Tout ce qui paraît luxueux aujourd'hui a pour vocation de se vendre demain à une grande échelle et à un prix modéré. Ces dernières années ont vu le luxe descendre dans la rue. L'inaccessible est devenu accessible. C'est l'apparition du nouvel oxymore du luxe qui se vend bien. Ce nouveau cycle de démocratisation du luxe se souligne d'autant plus que par l'effondrement du pôle sur mesure dans les marques de luxe, supplantés par l'essor considérable des biens de première catégorie comme le parfum, le maquillage, les accessoires ou encore le prêt à porter.

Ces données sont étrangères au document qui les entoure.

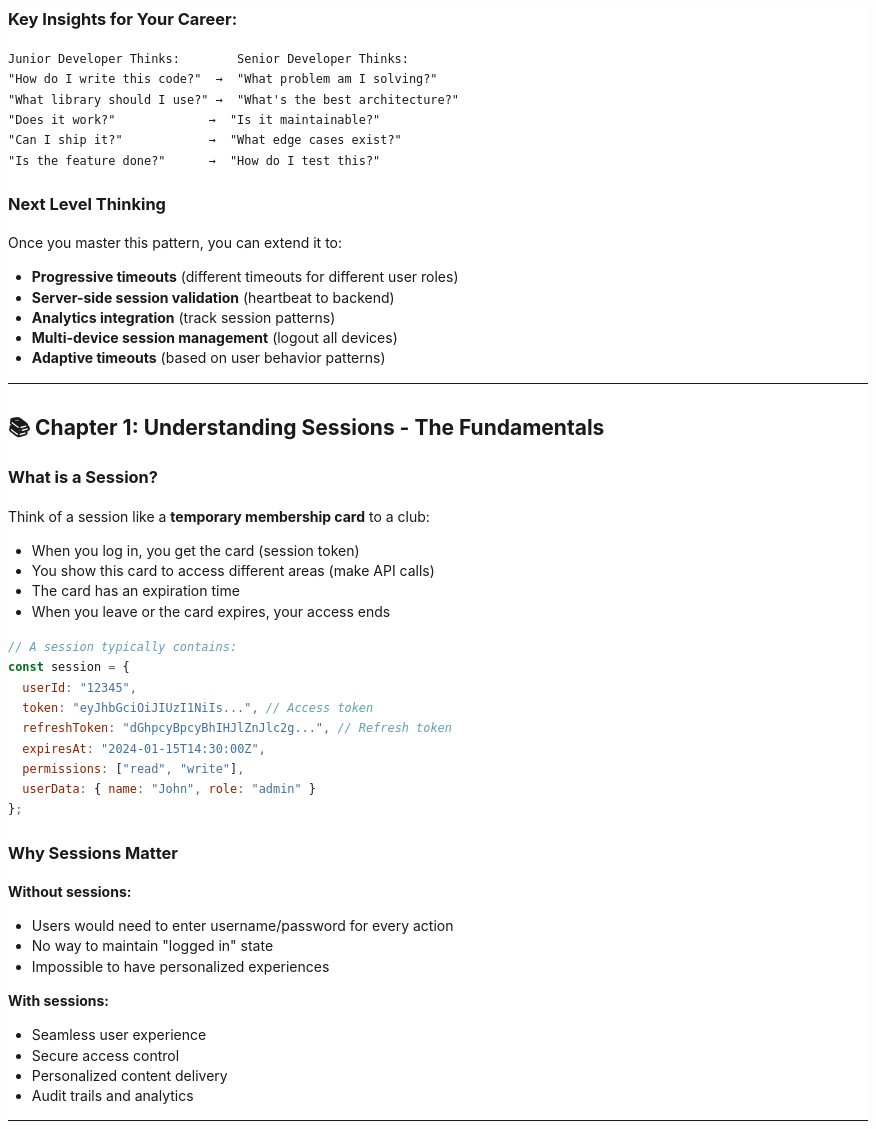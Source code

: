 ### Key Insights for Your Career:

```
Junior Developer Thinks:        Senior Developer Thinks:
"How do I write this code?"  →  "What problem am I solving?"
"What library should I use?" →  "What's the best architecture?"
"Does it work?"             →  "Is it maintainable?"
"Can I ship it?"            →  "What edge cases exist?"
"Is the feature done?"      →  "How do I test this?"
```

### Next Level Thinking

Once you master this pattern, you can extend it to:
- **Progressive timeouts** (different timeouts for different user roles)
- **Server-side session validation** (heartbeat to backend)
- **Analytics integration** (track session patterns)
- **Multi-device session management** (logout all devices)
- **Adaptive timeouts** (based on user behavior patterns)

---

## 📚 Chapter 1: Understanding Sessions - The Fundamentals

### What is a Session?

Think of a session like a **temporary membership card** to a club:
- When you log in, you get the card (session token)
- You show this card to access different areas (make API calls)
- The card has an expiration time
- When you leave or the card expires, your access ends

```javascript
// A session typically contains:
const session = {
  userId: "12345",
  token: "eyJhbGciOiJIUzI1NiIs...", // Access token
  refreshToken: "dGhpcyBpcyBhIHJlZnJlc2g...", // Refresh token
  expiresAt: "2024-01-15T14:30:00Z",
  permissions: ["read", "write"],
  userData: { name: "John", role: "admin" }
};
```

### Why Sessions Matter

**Without sessions:**
- Users would need to enter username/password for every action
- No way to maintain "logged in" state
- Impossible to have personalized experiences

**With sessions:**
- Seamless user experience
- Secure access control
- Personalized content delivery
- Audit trails and analytics

---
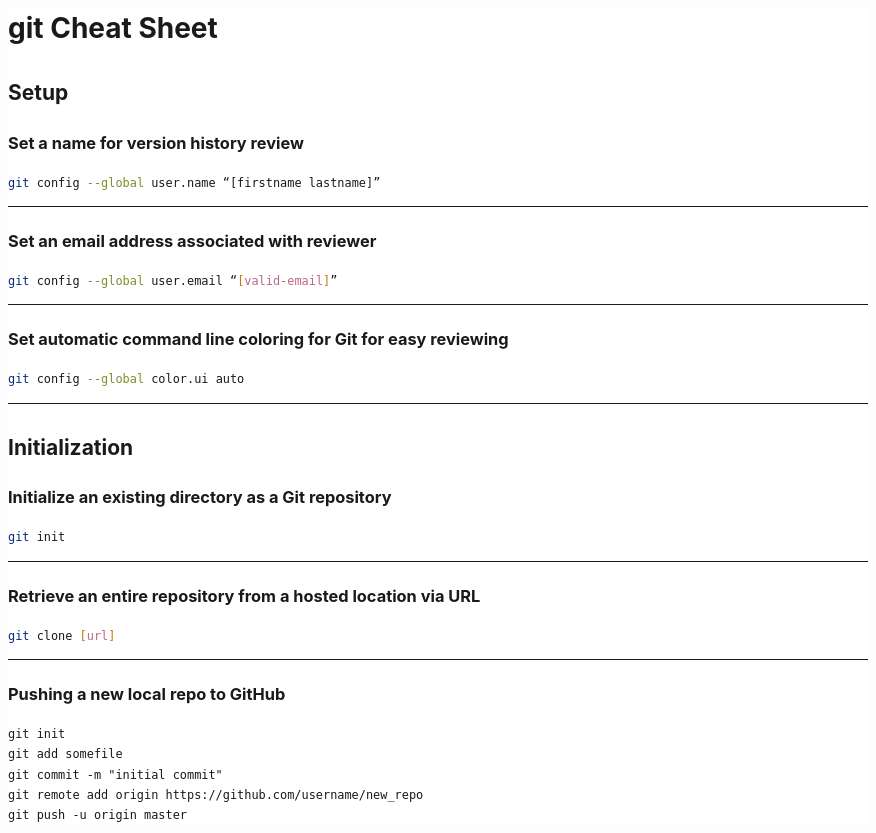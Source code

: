 # git Cheat Sheet

## Setup

### Set a name for version history review

```bash
git config --global user.name “[firstname lastname]”
```

---

### Set an email address associated with reviewer

```bash
git config --global user.email “[valid-email]”
```

---

### Set automatic command line coloring for Git for easy reviewing

```bash
git config --global color.ui auto
```

---

## Initialization

### Initialize an existing directory as a Git repository

```bash
git init
```

---

### Retrieve an entire repository from a hosted location via URL

```bash
git clone [url]
```

---

### Pushing a new local repo to GitHub

```shell
git init  
git add somefile  
git commit -m "initial commit"  
git remote add origin https://github.com/username/new_repo  
git push -u origin master
```
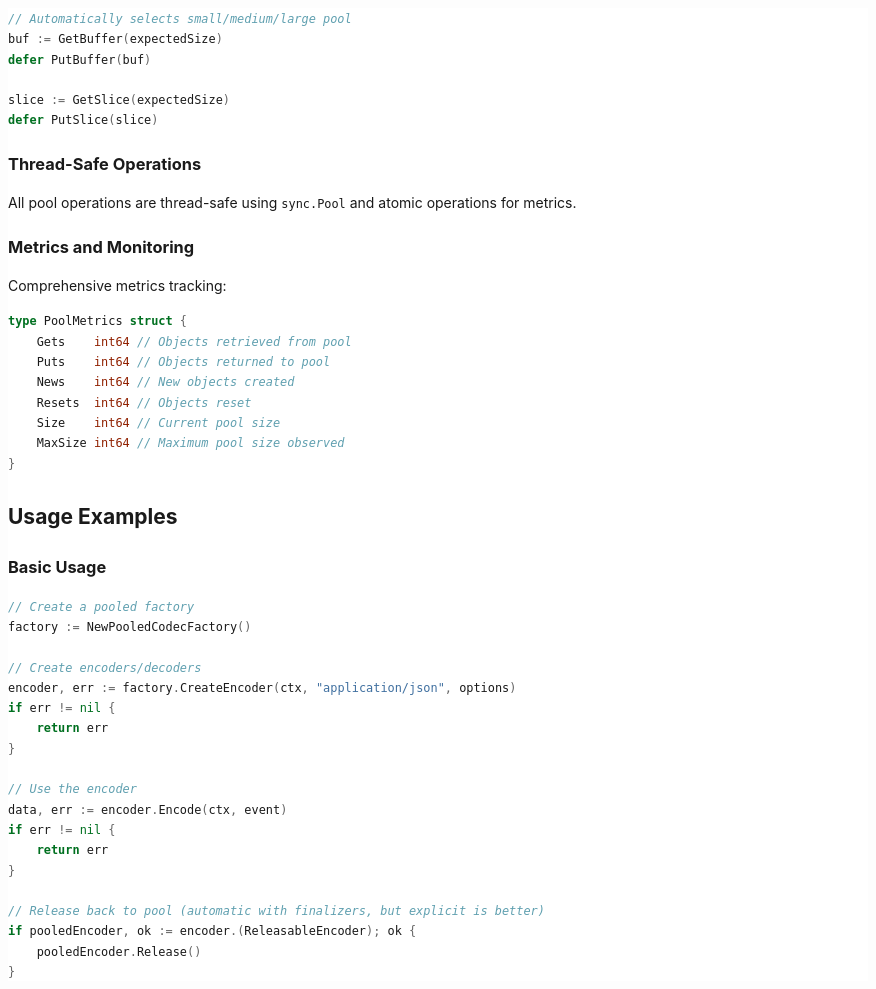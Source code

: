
 ```go
// Automatically selects small/medium/large pool
buf := GetBuffer(expectedSize)
defer PutBuffer(buf)

slice := GetSlice(expectedSize) 
defer PutSlice(slice)
```

### Thread-Safe Operations

All pool operations are thread-safe using `sync.Pool` and atomic operations for metrics.

### Metrics and Monitoring

Comprehensive metrics tracking:

```go
type PoolMetrics struct {
    Gets    int64 // Objects retrieved from pool
    Puts    int64 // Objects returned to pool
    News    int64 // New objects created
    Resets  int64 // Objects reset
    Size    int64 // Current pool size
    MaxSize int64 // Maximum pool size observed
}
```

## Usage Examples

### Basic Usage

```go
// Create a pooled factory
factory := NewPooledCodecFactory()

// Create encoders/decoders
encoder, err := factory.CreateEncoder(ctx, "application/json", options)
if err != nil {
    return err
}

// Use the encoder
data, err := encoder.Encode(ctx, event)
if err != nil {
    return err
}

// Release back to pool (automatic with finalizers, but explicit is better)
if pooledEncoder, ok := encoder.(ReleasableEncoder); ok {
    pooledEncoder.Release()
}
```
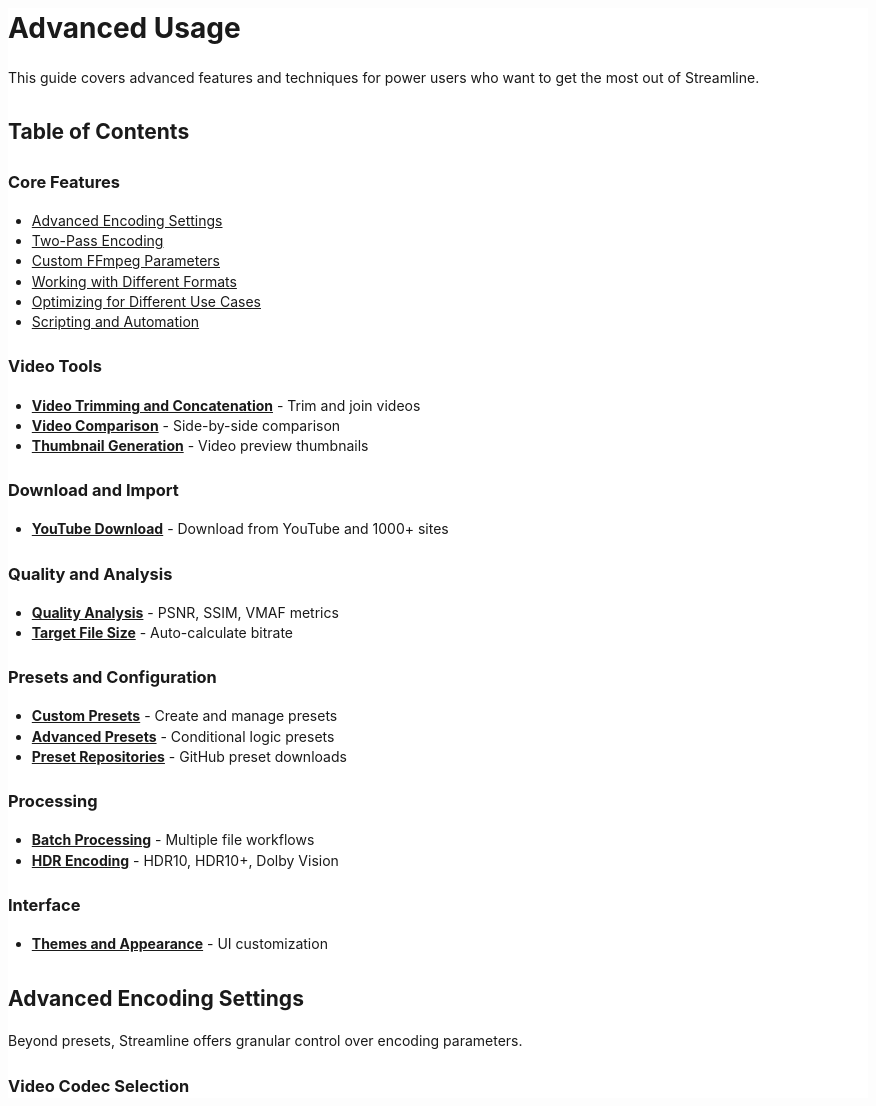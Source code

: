 # Advanced Usage

This guide covers advanced features and techniques for power users who want to get the most out of Streamline.

## Table of Contents

### Core Features

* [Advanced Encoding Settings](./#advanced-encoding-settings)
* [Two-Pass Encoding](./#two-pass-encoding)
* [Custom FFmpeg Parameters](./#custom-ffmpeg-parameters)
* [Working with Different Formats](./#working-with-different-formats)
* [Optimizing for Different Use Cases](./#optimizing-for-different-use-cases)
* [Scripting and Automation](./#scripting-and-automation)

### Video Tools

* [**Video Trimming and Concatenation**](video-trimming-concatenation.md) - Trim and join videos
* [**Video Comparison**](video-comparison.md) - Side-by-side comparison
* [**Thumbnail Generation**](thumbnail-generation.md) - Video preview thumbnails

### Download and Import

* [**YouTube Download**](youtube-download.md) - Download from YouTube and 1000+ sites

### Quality and Analysis

* [**Quality Analysis**](quality-analysis.md) - PSNR, SSIM, VMAF metrics
* [**Target File Size**](target-file-size.md) - Auto-calculate bitrate

### Presets and Configuration

* [**Custom Presets**](custom-presets.md) - Create and manage presets
* [**Advanced Presets**](advancedpresets.md) - Conditional logic presets
* [**Preset Repositories**](presetrepositories.md) - GitHub preset downloads

### Processing

* [**Batch Processing**](batch-processing.md) - Multiple file workflows
* [**HDR Encoding**](hdrencoding.md) - HDR10, HDR10+, Dolby Vision

### Interface

* [**Themes and Appearance**](themes-and-appearance.md) - UI customization

## Advanced Encoding Settings

Beyond presets, Streamline offers granular control over encoding parameters.

### Video Codec Selection
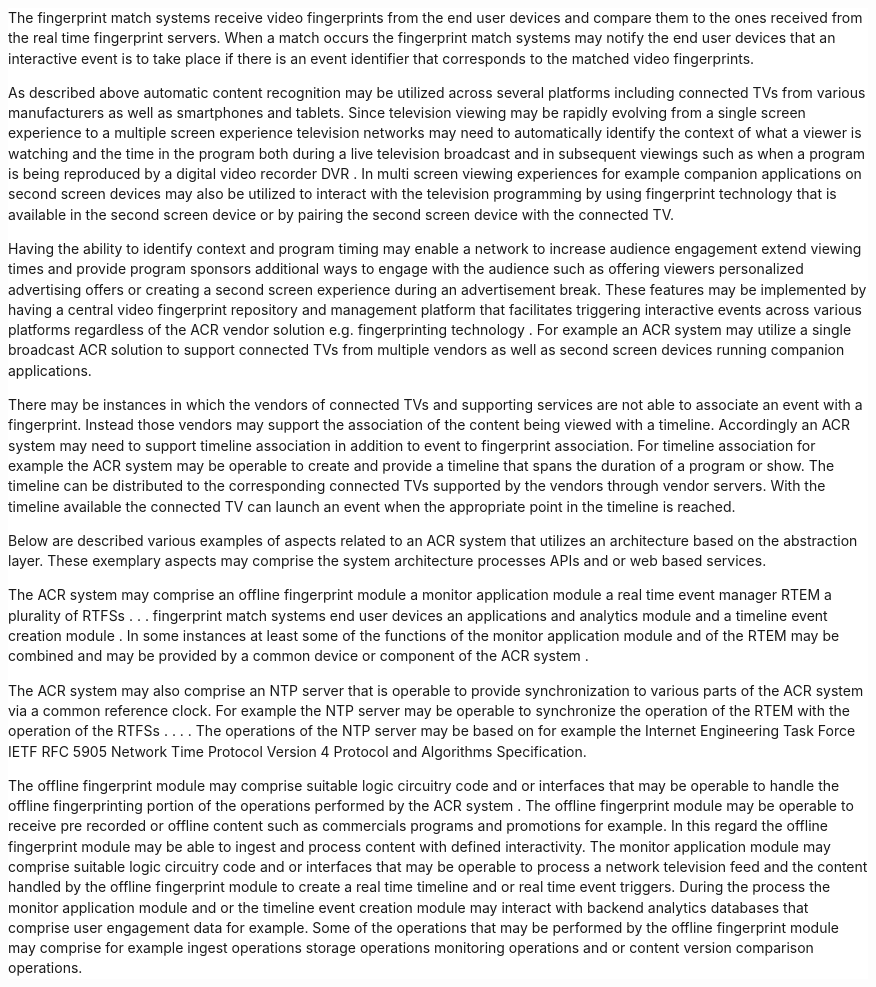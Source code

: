 The fingerprint match systems receive video fingerprints from the end user devices and compare them to the ones received from the real time fingerprint servers. When a match occurs the fingerprint match systems may notify the end user devices that an interactive event is to take place if there is an event identifier that corresponds to the matched video fingerprints.

As described above automatic content recognition may be utilized across several platforms including connected TVs from various manufacturers as well as smartphones and tablets. Since television viewing may be rapidly evolving from a single screen experience to a multiple screen experience television networks may need to automatically identify the context of what a viewer is watching and the time in the program both during a live television broadcast and in subsequent viewings such as when a program is being reproduced by a digital video recorder DVR . In multi screen viewing experiences for example companion applications on second screen devices may also be utilized to interact with the television programming by using fingerprint technology that is available in the second screen device or by pairing the second screen device with the connected TV.

Having the ability to identify context and program timing may enable a network to increase audience engagement extend viewing times and provide program sponsors additional ways to engage with the audience such as offering viewers personalized advertising offers or creating a second screen experience during an advertisement break. These features may be implemented by having a central video fingerprint repository and management platform that facilitates triggering interactive events across various platforms regardless of the ACR vendor solution e.g. fingerprinting technology . For example an ACR system may utilize a single broadcast ACR solution to support connected TVs from multiple vendors as well as second screen devices running companion applications.

There may be instances in which the vendors of connected TVs and supporting services are not able to associate an event with a fingerprint. Instead those vendors may support the association of the content being viewed with a timeline. Accordingly an ACR system may need to support timeline association in addition to event to fingerprint association. For timeline association for example the ACR system may be operable to create and provide a timeline that spans the duration of a program or show. The timeline can be distributed to the corresponding connected TVs supported by the vendors through vendor servers. With the timeline available the connected TV can launch an event when the appropriate point in the timeline is reached.

Below are described various examples of aspects related to an ACR system that utilizes an architecture based on the abstraction layer. These exemplary aspects may comprise the system architecture processes APIs and or web based services.

The ACR system may comprise an offline fingerprint module a monitor application module a real time event manager RTEM a plurality of RTFSs . . . fingerprint match systems end user devices an applications and analytics module and a timeline event creation module . In some instances at least some of the functions of the monitor application module and of the RTEM may be combined and may be provided by a common device or component of the ACR system .

The ACR system may also comprise an NTP server that is operable to provide synchronization to various parts of the ACR system via a common reference clock. For example the NTP server may be operable to synchronize the operation of the RTEM with the operation of the RTFSs . . . . The operations of the NTP server may be based on for example the Internet Engineering Task Force IETF RFC 5905 Network Time Protocol Version 4 Protocol and Algorithms Specification. 

The offline fingerprint module may comprise suitable logic circuitry code and or interfaces that may be operable to handle the offline fingerprinting portion of the operations performed by the ACR system . The offline fingerprint module may be operable to receive pre recorded or offline content such as commercials programs and promotions for example. In this regard the offline fingerprint module may be able to ingest and process content with defined interactivity. The monitor application module may comprise suitable logic circuitry code and or interfaces that may be operable to process a network television feed and the content handled by the offline fingerprint module to create a real time timeline and or real time event triggers. During the process the monitor application module and or the timeline event creation module may interact with backend analytics databases that comprise user engagement data for example. Some of the operations that may be performed by the offline fingerprint module may comprise for example ingest operations storage operations monitoring operations and or content version comparison operations.

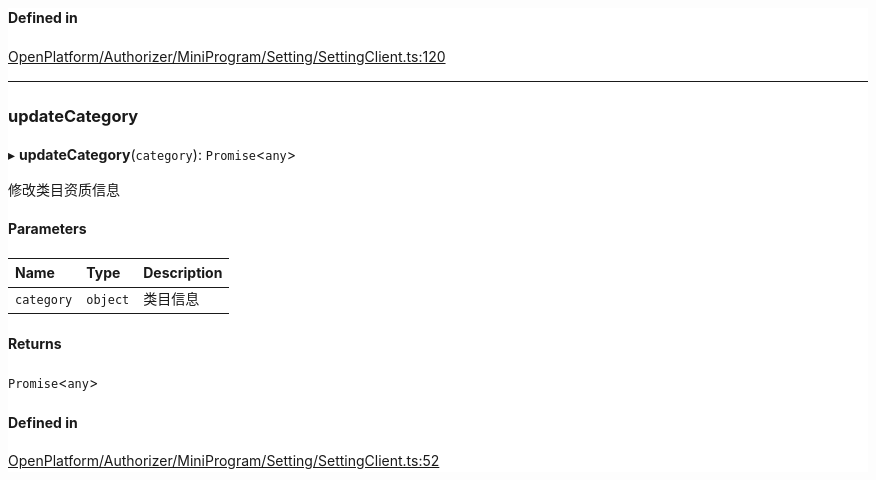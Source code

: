 #### Defined in

[OpenPlatform/Authorizer/MiniProgram/Setting/SettingClient.ts:120](https://github.com/hpyer/node-easywechat/blob/a144a0f/src/OpenPlatform/Authorizer/MiniProgram/Setting/SettingClient.ts#L120)

___

### updateCategory

▸ **updateCategory**(`category`): `Promise`<`any`\>

修改类目资质信息

#### Parameters

| Name | Type | Description |
| :------ | :------ | :------ |
| `category` | `object` | 类目信息 |

#### Returns

`Promise`<`any`\>

#### Defined in

[OpenPlatform/Authorizer/MiniProgram/Setting/SettingClient.ts:52](https://github.com/hpyer/node-easywechat/blob/a144a0f/src/OpenPlatform/Authorizer/MiniProgram/Setting/SettingClient.ts#L52)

Néanmoins, l'inaccessible est-il vraiment devenu accessible ? N'en n'est-il pas moins qu'une illusion ? Quand les marques dites de luxe acceptent de dessiner des choses plus abordables pour des enseignes de grande diffusion (à l'instar de Balmain pour H&M), certains pensent que cela dévalorise la marque. J'appartiens à l'autre école. A mon sens, les marques de luxe qui se prêtent à ce jeu ne perdent sans doute pas leurs clients habituels. Ses acheteurs vivent trop haut perchés pour voir l'écume du commerce de proximité du commun des mortels. Le nom sur l'étiquette ne fait pas tout : les vêtements Balmain vendus chez H&M ne sont pas des produits de luxe, à la différence des vêtements Balmain qui se trouvent dans la boutique Rue François 1er à Paris. Non seulement à cause du prix, mais aussi par la qualité des matériaux, les finitions et le travail engagé dans les créations. Le luxe réside dans l'art des détails.

Le beau attire, c'est bien connu. Les clients qui achètent de la Haute Couture ne permettent pas forcément à la marque de prospérer économiquement. C'est en effet sur ce segment que les marques margent le moins, car les matières premières et le travail fait main coûtent extrêmement cher. Pourtant, les enjeux de croissance sont devenus essentiels pour la survie d'une marque. Alors elles font en sorte que l'enthousiasme généré par les produits d'exception découle sur d'autres produits, plus accessibles. En effet, même acheter un petit objet signifie l'adhésion du client, une entrée dans l'univers de la marque, puisque sa communication déploie des réseaux d'appartenance à des mondes communs. En effet, la jouissance esthétique rend plus facile le fait d'aimer et de sympathiser. Et la sympathie abolit les distances.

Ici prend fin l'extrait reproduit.